Some more recent research have focused on monocular input capture, with the goal of making human modeling more accessible to end users  [50, 2, 1]

. With the recent advancement of deep learning, an active research direction is to encode shape prior in a deep neural network in order to model the complexity of human body and garment deformations. To this end, Huang 

et al[20] and Gilbert et al[17] have presented techniques that can synthesize clothed humans in a volumetric form from highly sparse views. Although the number of input views are reduced, both methods still require a carefully calibrated capture system. In this work, we push the envelop by reducing the input to a single unconstrained input photograph.

Single-view reconstruction.

To reduce the immense solution space of human body shapes, several 3D body model repositories, e.g. SCAPE [3] and SMPL [26], have been introduced, which have made the single-view reconstruction of human bodies more tractable. In particular, a 3D parametric model is built from such database, which uses pose and shape parameters of the 3D body to best match an input image [5, 18, 6, 23]. As the mapping between the body geometry and the parameters of the deformable model is highly non-linear, alternative approaches based on deep learning have become increasingly popular. The seminal work of Dibra et al[10, 11] introduces deep neural networks to estimate the shape parameters from a single input silhouette. More recent works predict body parameters of the popular SMPL model [6] by either minimizing the silhouette matching error [40], joint error based on the silhouette and 2D joints [41], or an adversarial loss that can distinguish unrealistic reconstruction output [22]. Concurrent to our work, Weng et al[48] present a method to animate a person in 3D from a single image based on the SMPL model and 2D warping.

Although deformable models offer a low-dimensional embedding of complex non-rigid human body shapes, they are not suitable for modeling of fine-scale clothing details. To address this issue, additional information such as 2D [47, 8] and 3D body pose [30, 52, 19] has been incorporated to help recover clothed body geometry without relying on a template mesh. BodyNet [42] for instance, estimates volumetric body shapes from a single image based on an intermediate inference of 2D pose, 2D part segmentation, as well as 3D pose. The latest advances in novel view synthesis of human pose [27, 4] and 3D shape [55, 54, 35] have demonstrated the ability of obtaining multi-view inference from a single image. In this work, we introduce an approach that combines 3D poses estimation with the inference of silhouettes from novel views for predicting high-fidelity clothed 3D human shapes from a single photograph. We show that our method can achieve reasonably accurate reconstructions automatically without any template model.
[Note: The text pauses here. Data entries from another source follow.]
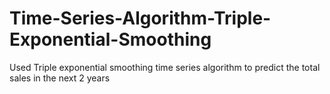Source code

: # Time-Series-Algorithm-Triple-Exponential-Smoothing
Used Triple exponential smoothing time series algorithm to predict the total sales in the next 2 years
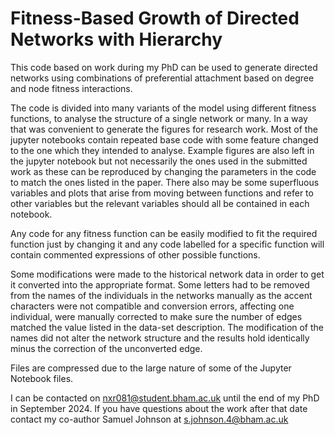 # Fitness-Based Growth of Directed Networks with Hierarchy


This code based on work during my PhD can be used to generate directed networks using combinations of preferential attachment based on degree and node fitness interactions. 

The code is divided into many variants of the model using different fitness functions, to analyse the structure of a single network or many. In a way that was convenient to generate the figures for research work. Most of the jupyter notebooks contain repeated base code with some feature changed to the one which they intended to analyse. Example figures are also left in the jupyter notebook but not necessarily the ones used in the submitted work as these can be reproduced by changing the parameters in the code to match the ones listed in the paper. There also may be some superfluous variables and plots that arise from moving between functions and refer to other variables but the relevant variables should all be contained in each notebook. 


Any code for any fitness function can be easily modified to fit the required function just by changing it and any code labelled for a specific function will contain commented expressions of other possible functions.


Some modifications were made to the historical network data in order to get it converted into the appropriate format. Some letters had to be removed from the names of the individuals in the networks manually as the accent characters were not compatible and conversion errors, affecting one individual, were manually corrected to make sure the number of edges matched the value listed in the data-set description. The modification of the names did not alter the network structure and the results hold identically minus the correction of the unconverted edge. 

Files are compressed due to the large nature of some of the Jupyter Notebook files.

I can be contacted on nxr081@student.bham.ac.uk until the end of my PhD in September 2024. If you have questions about the work after that date contact my co-author Samuel Johnson at s.johnson.4@bham.ac.uk 

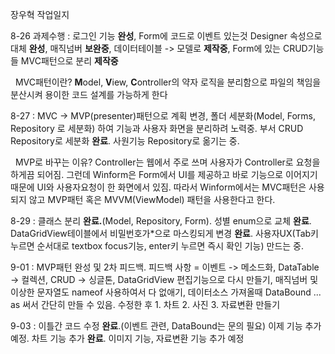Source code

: 장우혁 작업일지



8-26 과제수행 : 로그인 기능 **완성**, Form에 코드로 이벤트 있는것 Designer 속성으로 대체 **완성**, 매직넘버 **보완중**, 데이터테이블 -> 모델로 **제작중**, Form에 있는 CRUD기능들 MVC패턴으로 분리 **제작중**

 	MVC패턴이란?  **M**odel, **V**iew, **C**ontroller의 약자 로직을 분리함으로 파일의 책임을 분산시켜 용이한 코드 설계를 가능하게 한다



8-27 : MVC -> MVP(presenter)패턴으로 계획 변경, 폴더 세분화(Model, Forms, Repository 로 세분화) 하여 기능과 사용자 화면을 분리하려 노력중. 부서 CRUD Repository로 세분화 **완료**. 사원기능 Repository로 옮기는 중.

 	MVP로 바꾸는 이유? Controller는 웹에서 주로 쓰며 사용자가 Controller로 요청을 하게끔 되어짐. 그런데 Winform은 Form에서 UI를 제공하고 바로 기능으로 이어지기 때문에 UI와 사용자요청이 한 화면에서 있짐. 따라서 Winform에서는 MVC패턴은 사용되지 않고 MVP패턴 혹은 MVVM(ViewModel) 패턴을 사용한다고 한다.



8-29 : 클래스 분리 **완료.**(Model, Repository, Form). 성별 enum으로 교체 **완료**. DataGridView테이블에서 비밀번호가\*으로 마스킹되게 변경 **완료**. 사용자UX(Tab키 누르면 순서대로 textbox focus기능, enter키 누르면 즉시 확인 기능) 만드는 중.



9-01 : MVP패턴 완성 및 2차 피드백. 피드백 사항 = 이벤트 -> 메소드화, DataTable -> 컬렉션, CRUD -> 싱글톤, DataGridView 편집기능으로 다시 만들기, 매직넘버 및 이상한 문자열도 nameof 사용하여서 다 없애기, 데이터소스 가져올때 DataBound ... as 써서 간단히 만들 수 있음. 수정한 후 1. 차트 2. 사진 3. 자료변환 만들기



9-03 : 이틀간 코드 수정 **완료**.(이벤트 관련, DataBound는 문의 필요) 이제 기능 추가 예정. 차트 기능 추가 **완료**. 이미지 기능, 자료변환 기능 추가 예정

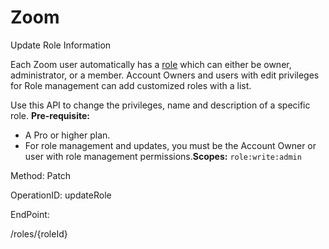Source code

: #     Zoom


Update Role Information

Each Zoom user automatically has a [role](https://support.zoom.us/hc/en-us/articles/115001078646-Role-Based-Access-Control) which can either be owner, administrator, or a member. Account Owners and users with edit privileges for Role management can add customized roles with a list.

Use this API to change the privileges, name and description of a specific role.
**Pre-requisite:**
* A Pro or higher plan.
* For role management and updates, you must be the Account Owner or user with role management permissions.**Scopes:** `role:write:admin`
 

Method: Patch

OperationID: updateRole

EndPoint:

/roles/{roleId}
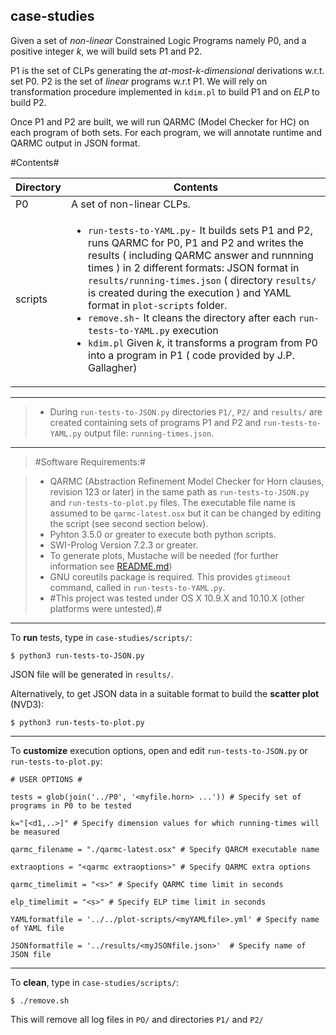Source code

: 
## **case-studies** ##

Given a set of *non-linear* Constrained Logic Programs namely P0,  and a positive integer *k*, we will build sets  P1 and P2. 

P1 is the set of CLPs generating the *at-most-k-dimensional* derivations w.r.t. set P0. P2 is the set of *linear* programs w.r.t P1. We will rely on transformation procedure implemented in `kdim.pl` to build P1 and on *ELP* to build P2.

Once P1 and P2 are built, we will run QARMC (Model Checker for HC) on each program of both sets. For each program, we will annotate runtime and QARMC output in JSON format.

#Contents#

Directory | Contents															|
---------------|--------------------------------------------------------------------|
P0			   | A set of non-linear CLPs.	 															|
scripts			   | <ul><li>`run-tests-to-YAML.py`- It builds sets P1 and P2, runs QARMC for P0, P1 and P2 and writes the results ( including QARMC answer and runnning times ) in 2 different formats: JSON format in  `results/running-times.json` ( directory `results/` is created during the execution ) and YAML format in `plot-scripts` folder.</li><li>`remove.sh`- It cleans the directory after each `run-tests-to-YAML.py` execution</li><li>`kdim.pl` Given *k*, it transforms a program from P0 into a program in P1 ( code provided by J.P. Gallagher)</li></ul>


----------


> - During `run-tests-to-JSON.py` directories `P1/`, `P2/` and `results/` are created containing sets of programs P1 and P2 and `run-tests-to-YAML.py` output file: `running-times.json`.

----------


> #Software Requirements:#

> - QARMC (Abstraction Refinement Model Checker for Horn clauses, revision 123 or later)  in the same path as `run-tests-to-JSON.py` and `run-tests-to-plot.py` files. The executable file name is assumed to be `qarmc-latest.osx` but it can be changed by editing the script (see second section below).
> - Pyhton 3.5.0 or greater to execute both python scripts.
> - SWI-Prolog Version 7.2.3 or greater.
>- To generate plots, Mustache will be needed (for further information see [README.md](https://github.com/elenagutiv/Linearisation-2015/blob/master/plot-scripts/README.md))
> - GNU coreutils package is required. This provides `gtimeout` command, called in `run-tests-to-YAML.py`.
>- #This project was tested under OS X 10.9.X and 10.10.X (other platforms were untested).#


----------

To **run** tests, type in `case-studies/scripts/`:

`$ python3 run-tests-to-JSON.py`

JSON file will be generated in `results/`.

Alternatively, to get JSON data in a suitable format to build the **scatter plot** (NVD3):

`$ python3 run-tests-to-plot.py`

----------

To **customize** execution options, open and edit `run-tests-to-JSON.py` or `run-tests-to-plot.py`:


`# USER OPTIONS #`

`tests = glob(join('../P0', '<myfile.horn> ...')) # Specify set of programs in P0 to be tested`

`k="[<d1,..>]" # Specify dimension values for which running-times will be measured`

`qarmc_filename = "./qarmc-latest.osx" # Specify QARCM executable name`

`extraoptions = "<qarmc extraoptions>" # Specify QARMC extra options`

`qarmc_timelimit = "<s>" # Specify QARMC time limit in seconds`

`elp_timelimit = "<s>" # Specify ELP time limit in seconds`

`YAMLformatfile = '../../plot-scripts/<myYAMLfile>.yml' # Specify name of YAML file`

`JSONformatfile = '../results/<myJSONfile.json>'  # Specify name of JSON file`

----------


To **clean**, type in `case-studies/scripts/`:

`$ ./remove.sh`

This will remove all log files in `PO/` and directories `P1/` and `P2/`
Figure 2: Overview of our framework.

3 Method

Our goal is to reconstruct a wide range of 3D clothed human body shapes with a complete texture from a single image of a person in frontal view. Figure 2 illustrates an overview of our system. Given an input image, we first extract the 2D silhouette and 3D joint locations, which are fed into a silhouette synthesis network to generate plausible 2D silhouettes from novel viewpoints (Sec. 3.1). The network produces multiple silhouettes with known camera projections, which are used as input for 3D reconstruction via visual hull algorithms [43]. However, due to possible inconsistency between the synthesized silhouettes, the subtraction operation of visual hull tends to excessively erode the reconstructed mesh. To further improve the output quality, we adopt a deep visual hull algorithm similar to Huang et al[20] with a greedy view sampling strategy so that the reconstruction results account for domain-specific clothed human body priors (Sec. 3.2). Finally, we inpaint the non-visible body texture on the reconstructed mesh by inferring the back view of the input image using an image-to-image translation network (Sec. 3.3).

3.1 Multi-View Silhouette Synthesis

Figure 3: Illustration of our silhouette synthesis network.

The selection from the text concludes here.